*** MATERIAL SUPPLIED ***

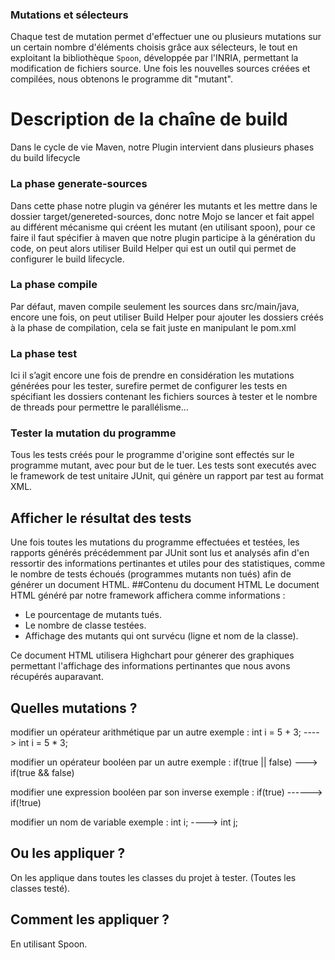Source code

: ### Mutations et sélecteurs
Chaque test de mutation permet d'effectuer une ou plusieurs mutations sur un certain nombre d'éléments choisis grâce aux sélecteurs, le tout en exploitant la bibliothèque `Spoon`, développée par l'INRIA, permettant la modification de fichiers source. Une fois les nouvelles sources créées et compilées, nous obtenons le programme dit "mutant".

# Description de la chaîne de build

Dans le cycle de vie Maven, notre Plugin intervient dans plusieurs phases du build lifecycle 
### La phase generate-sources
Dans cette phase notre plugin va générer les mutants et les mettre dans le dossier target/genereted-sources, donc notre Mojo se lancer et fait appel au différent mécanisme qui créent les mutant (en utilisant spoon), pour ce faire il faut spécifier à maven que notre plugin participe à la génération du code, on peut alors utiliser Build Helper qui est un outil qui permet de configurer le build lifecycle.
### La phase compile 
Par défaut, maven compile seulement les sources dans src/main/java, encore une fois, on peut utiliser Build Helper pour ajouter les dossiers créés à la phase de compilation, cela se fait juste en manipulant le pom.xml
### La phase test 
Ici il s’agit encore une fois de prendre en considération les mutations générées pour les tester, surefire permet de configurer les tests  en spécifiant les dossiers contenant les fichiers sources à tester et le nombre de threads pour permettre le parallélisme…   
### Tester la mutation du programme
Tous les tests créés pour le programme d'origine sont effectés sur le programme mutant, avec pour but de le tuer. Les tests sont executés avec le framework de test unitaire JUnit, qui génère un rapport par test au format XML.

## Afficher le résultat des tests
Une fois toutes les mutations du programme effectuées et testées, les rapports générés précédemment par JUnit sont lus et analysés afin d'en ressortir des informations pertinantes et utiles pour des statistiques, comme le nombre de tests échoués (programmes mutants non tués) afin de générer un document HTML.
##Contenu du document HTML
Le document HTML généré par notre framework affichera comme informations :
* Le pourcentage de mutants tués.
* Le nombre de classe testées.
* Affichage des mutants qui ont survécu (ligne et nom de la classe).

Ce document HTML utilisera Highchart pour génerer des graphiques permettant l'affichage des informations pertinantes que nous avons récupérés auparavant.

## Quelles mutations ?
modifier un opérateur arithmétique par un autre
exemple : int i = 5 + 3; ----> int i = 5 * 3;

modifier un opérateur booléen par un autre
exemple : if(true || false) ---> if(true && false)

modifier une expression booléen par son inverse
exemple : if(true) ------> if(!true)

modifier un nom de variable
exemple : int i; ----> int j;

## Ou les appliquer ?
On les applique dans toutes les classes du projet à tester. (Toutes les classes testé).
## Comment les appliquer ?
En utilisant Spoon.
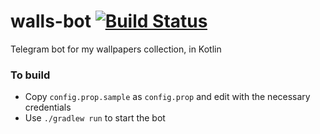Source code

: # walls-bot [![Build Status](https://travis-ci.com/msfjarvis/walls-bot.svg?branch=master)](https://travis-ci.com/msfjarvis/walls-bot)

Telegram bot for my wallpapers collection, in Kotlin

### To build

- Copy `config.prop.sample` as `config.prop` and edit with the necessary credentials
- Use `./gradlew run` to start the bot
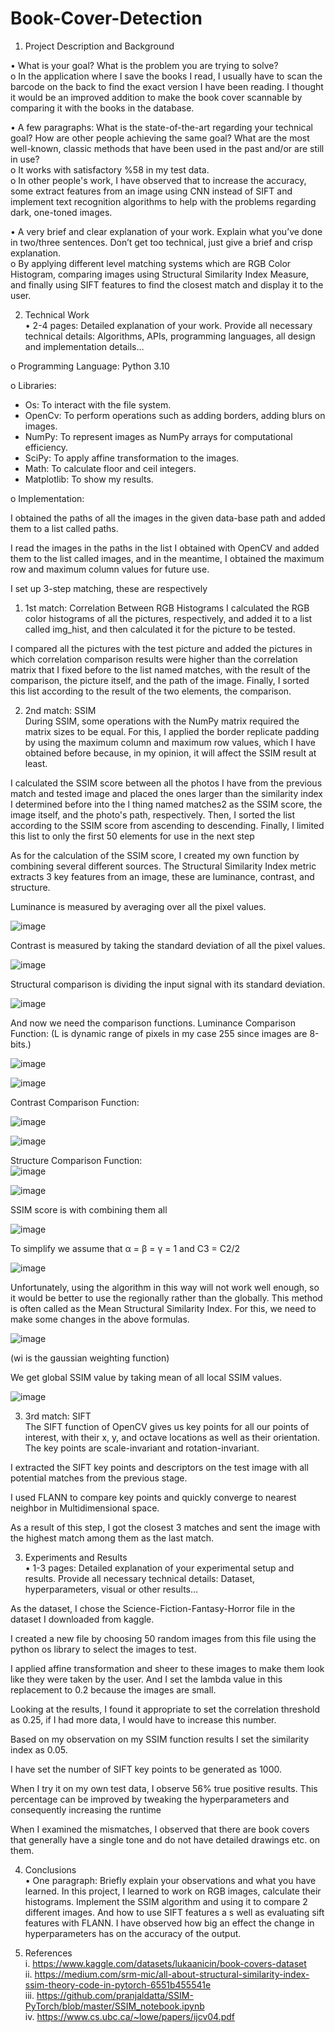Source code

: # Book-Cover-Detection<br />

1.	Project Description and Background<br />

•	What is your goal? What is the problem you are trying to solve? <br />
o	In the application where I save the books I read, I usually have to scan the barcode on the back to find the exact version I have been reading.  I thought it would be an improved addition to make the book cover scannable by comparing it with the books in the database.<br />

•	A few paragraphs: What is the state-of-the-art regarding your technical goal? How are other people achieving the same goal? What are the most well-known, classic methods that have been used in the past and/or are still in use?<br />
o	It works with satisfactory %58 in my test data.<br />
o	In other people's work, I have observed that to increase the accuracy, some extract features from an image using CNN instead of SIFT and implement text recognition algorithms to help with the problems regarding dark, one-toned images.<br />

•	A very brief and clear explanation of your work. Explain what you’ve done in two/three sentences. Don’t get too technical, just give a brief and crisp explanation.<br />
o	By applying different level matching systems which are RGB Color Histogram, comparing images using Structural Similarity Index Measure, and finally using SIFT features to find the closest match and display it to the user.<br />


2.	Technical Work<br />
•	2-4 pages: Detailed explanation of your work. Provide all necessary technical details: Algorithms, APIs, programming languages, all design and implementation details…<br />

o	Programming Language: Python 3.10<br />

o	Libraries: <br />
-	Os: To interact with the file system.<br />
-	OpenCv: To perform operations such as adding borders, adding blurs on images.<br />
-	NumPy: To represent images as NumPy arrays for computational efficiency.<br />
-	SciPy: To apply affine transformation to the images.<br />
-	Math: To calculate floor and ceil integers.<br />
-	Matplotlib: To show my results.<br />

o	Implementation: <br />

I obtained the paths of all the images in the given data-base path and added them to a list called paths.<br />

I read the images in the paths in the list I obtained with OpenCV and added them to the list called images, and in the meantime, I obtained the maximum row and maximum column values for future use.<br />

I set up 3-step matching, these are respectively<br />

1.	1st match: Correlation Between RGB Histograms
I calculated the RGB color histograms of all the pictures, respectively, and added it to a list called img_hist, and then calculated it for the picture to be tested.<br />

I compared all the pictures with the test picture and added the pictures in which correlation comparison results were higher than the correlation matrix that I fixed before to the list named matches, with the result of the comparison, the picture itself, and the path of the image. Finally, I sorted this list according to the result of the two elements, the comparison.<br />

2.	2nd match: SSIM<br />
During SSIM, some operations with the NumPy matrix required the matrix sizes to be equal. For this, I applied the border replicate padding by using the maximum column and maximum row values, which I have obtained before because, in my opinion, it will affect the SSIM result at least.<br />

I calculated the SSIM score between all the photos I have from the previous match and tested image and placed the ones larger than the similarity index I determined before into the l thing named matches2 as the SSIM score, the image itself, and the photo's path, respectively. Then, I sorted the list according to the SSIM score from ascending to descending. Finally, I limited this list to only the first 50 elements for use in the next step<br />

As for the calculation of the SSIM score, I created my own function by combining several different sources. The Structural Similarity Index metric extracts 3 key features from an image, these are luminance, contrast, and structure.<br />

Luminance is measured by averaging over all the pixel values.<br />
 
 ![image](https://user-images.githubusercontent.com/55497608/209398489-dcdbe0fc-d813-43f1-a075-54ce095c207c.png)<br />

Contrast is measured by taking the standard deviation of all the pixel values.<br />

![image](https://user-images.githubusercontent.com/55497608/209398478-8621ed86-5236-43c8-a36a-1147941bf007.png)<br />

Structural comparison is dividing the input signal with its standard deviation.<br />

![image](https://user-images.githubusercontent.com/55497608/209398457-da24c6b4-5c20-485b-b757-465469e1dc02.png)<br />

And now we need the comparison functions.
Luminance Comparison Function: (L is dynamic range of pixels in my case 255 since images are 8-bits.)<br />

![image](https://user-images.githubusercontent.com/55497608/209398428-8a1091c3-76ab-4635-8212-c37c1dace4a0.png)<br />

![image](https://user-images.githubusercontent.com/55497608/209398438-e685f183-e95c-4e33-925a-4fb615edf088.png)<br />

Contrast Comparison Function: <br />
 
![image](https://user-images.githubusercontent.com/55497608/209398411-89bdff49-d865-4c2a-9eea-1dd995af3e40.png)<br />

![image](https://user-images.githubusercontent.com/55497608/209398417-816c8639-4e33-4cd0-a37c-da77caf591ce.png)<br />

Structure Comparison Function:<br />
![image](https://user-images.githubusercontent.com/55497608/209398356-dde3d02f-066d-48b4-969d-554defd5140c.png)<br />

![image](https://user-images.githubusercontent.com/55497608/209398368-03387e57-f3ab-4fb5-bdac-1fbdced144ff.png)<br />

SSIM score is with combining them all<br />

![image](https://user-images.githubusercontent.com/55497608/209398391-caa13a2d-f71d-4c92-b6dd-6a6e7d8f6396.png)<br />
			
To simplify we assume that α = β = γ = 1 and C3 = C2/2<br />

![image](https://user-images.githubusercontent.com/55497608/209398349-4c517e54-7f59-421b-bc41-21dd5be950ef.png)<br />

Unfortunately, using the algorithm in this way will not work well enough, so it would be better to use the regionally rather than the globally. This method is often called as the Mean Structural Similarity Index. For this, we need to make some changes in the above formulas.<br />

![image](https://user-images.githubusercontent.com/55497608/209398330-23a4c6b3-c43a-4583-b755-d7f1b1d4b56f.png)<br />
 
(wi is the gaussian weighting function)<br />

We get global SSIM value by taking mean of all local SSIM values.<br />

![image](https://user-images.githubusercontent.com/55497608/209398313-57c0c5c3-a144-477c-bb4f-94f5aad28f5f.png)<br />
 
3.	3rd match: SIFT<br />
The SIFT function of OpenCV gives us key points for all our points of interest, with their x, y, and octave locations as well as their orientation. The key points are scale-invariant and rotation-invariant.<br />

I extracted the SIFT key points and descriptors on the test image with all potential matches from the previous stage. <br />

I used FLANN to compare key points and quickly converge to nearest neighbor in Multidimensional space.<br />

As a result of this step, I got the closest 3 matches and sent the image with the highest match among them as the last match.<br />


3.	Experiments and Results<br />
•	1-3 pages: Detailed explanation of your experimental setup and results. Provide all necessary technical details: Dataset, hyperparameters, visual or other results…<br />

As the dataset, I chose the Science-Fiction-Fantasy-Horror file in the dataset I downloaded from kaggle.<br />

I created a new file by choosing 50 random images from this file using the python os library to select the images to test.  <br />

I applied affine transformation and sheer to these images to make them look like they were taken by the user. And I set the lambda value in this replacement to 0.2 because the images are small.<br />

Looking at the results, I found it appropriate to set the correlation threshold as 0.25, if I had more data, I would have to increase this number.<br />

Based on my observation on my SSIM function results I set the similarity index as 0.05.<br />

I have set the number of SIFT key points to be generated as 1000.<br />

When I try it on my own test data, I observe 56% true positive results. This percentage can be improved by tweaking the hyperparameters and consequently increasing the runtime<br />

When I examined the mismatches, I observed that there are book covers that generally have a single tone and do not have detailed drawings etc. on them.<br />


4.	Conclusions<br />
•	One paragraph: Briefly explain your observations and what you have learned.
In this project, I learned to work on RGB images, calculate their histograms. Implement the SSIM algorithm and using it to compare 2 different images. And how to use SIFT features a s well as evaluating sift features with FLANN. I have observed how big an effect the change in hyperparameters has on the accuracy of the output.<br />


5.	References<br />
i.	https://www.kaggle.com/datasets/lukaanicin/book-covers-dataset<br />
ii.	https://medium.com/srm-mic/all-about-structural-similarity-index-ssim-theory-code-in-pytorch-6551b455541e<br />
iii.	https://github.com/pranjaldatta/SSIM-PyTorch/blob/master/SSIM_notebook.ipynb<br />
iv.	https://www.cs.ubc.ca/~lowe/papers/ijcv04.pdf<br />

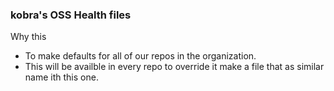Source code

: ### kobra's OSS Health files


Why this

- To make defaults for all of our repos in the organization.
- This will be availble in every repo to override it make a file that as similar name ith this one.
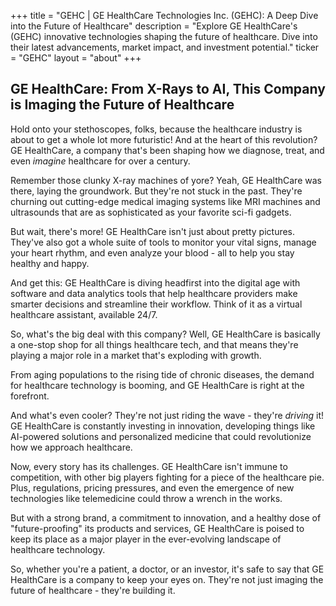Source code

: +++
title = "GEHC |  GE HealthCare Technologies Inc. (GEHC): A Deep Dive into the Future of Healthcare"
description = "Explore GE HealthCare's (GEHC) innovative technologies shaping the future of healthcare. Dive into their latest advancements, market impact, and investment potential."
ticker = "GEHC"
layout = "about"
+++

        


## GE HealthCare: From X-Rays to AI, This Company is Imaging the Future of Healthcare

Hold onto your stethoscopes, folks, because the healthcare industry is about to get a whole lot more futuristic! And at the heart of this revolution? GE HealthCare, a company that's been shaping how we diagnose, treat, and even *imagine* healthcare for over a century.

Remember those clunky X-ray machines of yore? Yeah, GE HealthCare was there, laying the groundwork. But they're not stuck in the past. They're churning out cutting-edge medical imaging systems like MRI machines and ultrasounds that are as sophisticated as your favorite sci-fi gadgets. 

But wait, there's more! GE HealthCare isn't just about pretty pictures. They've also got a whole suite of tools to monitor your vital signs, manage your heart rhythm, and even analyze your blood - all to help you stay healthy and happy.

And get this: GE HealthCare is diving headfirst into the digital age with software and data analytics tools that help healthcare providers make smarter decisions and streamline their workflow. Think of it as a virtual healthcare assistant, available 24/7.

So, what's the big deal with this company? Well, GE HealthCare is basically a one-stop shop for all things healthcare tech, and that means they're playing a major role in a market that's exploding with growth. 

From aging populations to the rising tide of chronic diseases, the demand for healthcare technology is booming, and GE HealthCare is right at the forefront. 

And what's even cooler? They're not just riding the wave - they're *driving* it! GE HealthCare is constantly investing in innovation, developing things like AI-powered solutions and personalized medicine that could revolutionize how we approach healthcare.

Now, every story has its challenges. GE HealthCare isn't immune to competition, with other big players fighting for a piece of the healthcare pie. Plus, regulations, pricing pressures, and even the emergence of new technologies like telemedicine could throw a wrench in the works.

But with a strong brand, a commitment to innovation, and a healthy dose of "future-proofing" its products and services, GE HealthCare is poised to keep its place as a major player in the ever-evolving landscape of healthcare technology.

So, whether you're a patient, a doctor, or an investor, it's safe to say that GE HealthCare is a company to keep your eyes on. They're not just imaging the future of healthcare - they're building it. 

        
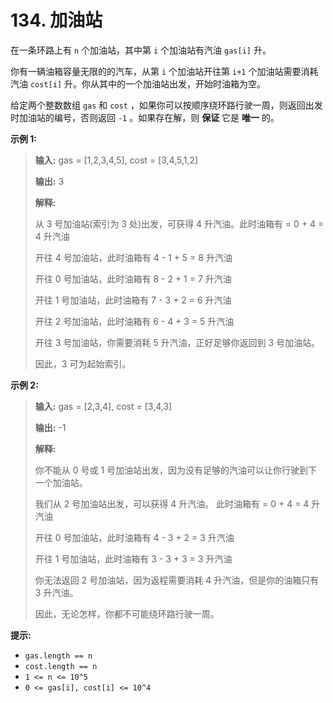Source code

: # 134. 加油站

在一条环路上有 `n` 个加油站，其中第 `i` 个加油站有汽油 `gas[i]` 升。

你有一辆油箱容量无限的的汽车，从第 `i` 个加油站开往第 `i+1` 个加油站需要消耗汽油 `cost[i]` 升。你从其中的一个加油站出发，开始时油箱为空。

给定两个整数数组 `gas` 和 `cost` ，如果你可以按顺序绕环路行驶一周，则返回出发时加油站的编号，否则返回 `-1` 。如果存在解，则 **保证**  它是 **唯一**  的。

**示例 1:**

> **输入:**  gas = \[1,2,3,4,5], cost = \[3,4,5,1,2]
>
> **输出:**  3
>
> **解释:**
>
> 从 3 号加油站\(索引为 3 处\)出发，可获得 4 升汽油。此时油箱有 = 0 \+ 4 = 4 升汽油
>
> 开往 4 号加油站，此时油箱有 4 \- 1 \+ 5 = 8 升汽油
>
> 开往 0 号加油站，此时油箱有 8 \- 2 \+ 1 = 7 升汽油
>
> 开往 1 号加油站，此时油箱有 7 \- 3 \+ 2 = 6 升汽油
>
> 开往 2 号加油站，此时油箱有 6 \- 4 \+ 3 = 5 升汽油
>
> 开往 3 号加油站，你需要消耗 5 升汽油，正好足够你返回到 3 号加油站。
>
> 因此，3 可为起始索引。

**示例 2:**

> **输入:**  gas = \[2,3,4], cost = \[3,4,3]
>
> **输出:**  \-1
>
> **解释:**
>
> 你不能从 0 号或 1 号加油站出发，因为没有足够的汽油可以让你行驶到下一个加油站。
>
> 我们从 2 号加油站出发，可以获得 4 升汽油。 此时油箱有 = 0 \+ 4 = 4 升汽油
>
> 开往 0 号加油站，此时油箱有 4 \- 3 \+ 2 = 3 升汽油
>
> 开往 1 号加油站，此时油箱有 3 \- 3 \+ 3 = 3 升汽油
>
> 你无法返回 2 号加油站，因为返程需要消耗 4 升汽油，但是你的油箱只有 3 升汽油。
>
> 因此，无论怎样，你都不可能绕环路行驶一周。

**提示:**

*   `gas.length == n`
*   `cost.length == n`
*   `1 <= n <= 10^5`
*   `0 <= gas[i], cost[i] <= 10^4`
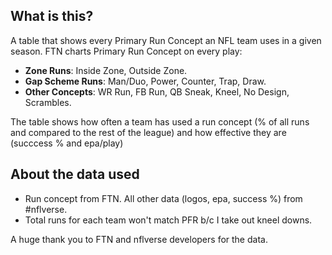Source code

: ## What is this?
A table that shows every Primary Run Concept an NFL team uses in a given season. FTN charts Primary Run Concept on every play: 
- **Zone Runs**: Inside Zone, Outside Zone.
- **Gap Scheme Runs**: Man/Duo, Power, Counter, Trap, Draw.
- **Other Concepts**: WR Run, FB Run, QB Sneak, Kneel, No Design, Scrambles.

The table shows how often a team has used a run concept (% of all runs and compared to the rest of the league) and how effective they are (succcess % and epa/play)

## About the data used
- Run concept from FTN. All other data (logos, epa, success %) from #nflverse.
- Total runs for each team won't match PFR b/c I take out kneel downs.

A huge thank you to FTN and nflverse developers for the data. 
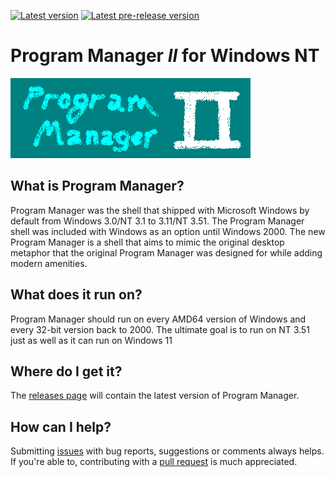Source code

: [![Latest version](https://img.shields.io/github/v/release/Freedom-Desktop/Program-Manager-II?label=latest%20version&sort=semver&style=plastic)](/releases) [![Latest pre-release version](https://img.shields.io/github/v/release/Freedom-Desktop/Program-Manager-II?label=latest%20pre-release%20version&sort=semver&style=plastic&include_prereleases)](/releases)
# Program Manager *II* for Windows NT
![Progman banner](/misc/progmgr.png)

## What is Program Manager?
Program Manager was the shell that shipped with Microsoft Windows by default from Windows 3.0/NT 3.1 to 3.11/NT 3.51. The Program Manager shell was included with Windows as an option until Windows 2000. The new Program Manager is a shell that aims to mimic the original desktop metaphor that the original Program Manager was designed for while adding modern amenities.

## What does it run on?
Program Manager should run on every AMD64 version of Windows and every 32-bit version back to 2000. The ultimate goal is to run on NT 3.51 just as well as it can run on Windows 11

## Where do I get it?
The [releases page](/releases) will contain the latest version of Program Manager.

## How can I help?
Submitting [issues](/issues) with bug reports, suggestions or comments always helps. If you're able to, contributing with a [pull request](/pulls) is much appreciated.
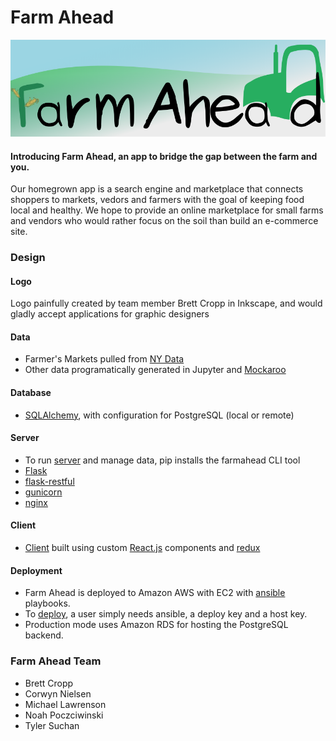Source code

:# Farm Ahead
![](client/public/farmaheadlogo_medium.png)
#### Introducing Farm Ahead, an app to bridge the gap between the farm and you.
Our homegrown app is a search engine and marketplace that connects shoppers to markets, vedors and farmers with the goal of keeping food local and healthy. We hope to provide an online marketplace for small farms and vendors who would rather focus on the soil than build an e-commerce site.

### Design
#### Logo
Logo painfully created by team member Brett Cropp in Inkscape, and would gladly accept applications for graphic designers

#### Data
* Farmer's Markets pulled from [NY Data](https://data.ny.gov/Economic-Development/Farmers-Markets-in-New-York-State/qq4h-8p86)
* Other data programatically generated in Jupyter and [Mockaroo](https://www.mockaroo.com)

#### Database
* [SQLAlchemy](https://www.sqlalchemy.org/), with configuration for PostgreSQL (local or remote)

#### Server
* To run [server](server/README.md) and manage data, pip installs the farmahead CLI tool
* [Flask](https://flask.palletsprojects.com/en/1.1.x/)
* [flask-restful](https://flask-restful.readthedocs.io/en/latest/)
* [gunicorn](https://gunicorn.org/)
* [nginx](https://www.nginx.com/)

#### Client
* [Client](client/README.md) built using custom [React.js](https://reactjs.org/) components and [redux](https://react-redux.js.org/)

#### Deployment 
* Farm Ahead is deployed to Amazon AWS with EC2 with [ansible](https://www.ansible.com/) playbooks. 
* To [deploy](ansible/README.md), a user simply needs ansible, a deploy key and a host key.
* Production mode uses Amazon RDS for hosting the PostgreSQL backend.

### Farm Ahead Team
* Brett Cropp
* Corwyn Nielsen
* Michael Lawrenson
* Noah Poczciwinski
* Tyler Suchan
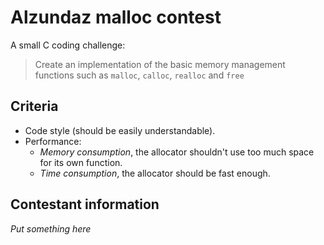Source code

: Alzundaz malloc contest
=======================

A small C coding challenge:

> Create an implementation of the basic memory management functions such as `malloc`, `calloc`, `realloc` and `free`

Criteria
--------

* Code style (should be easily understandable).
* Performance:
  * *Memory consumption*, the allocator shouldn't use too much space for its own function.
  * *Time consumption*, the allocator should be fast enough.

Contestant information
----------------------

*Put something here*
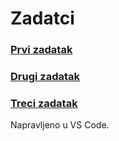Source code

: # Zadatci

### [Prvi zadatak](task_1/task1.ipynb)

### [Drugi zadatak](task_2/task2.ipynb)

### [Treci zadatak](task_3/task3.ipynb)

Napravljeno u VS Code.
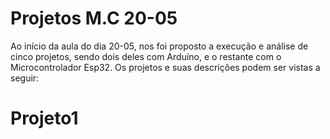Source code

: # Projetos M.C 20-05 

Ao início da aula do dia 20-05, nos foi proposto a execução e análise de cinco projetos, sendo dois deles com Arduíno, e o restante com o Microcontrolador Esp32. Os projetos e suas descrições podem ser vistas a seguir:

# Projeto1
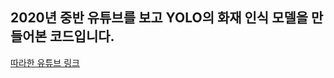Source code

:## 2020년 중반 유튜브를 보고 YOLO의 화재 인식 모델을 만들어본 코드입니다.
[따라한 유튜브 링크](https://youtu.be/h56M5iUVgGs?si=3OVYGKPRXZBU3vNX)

*** End of MATERIAL SUPPLIED ***

**PROBLEM STATEMENT:**
For this exercise, please output exactly the lines above starting at the line with "I applied affine" and ending at the line with "Based on my", ends included.

**RESULT FOR THIS TASK:**
I applied affine transformation and sheer to these images to make them look like they were taken by the user. And I set the lambda value in this replacement to 0.2 because the images are small.<br />

Looking at the results, I found it appropriate to set the correlation threshold as 0.25, if I had more data, I would have to increase this number.<br />

Based on my observation on my SSIM function results I set the similarity index as 0.05.<br />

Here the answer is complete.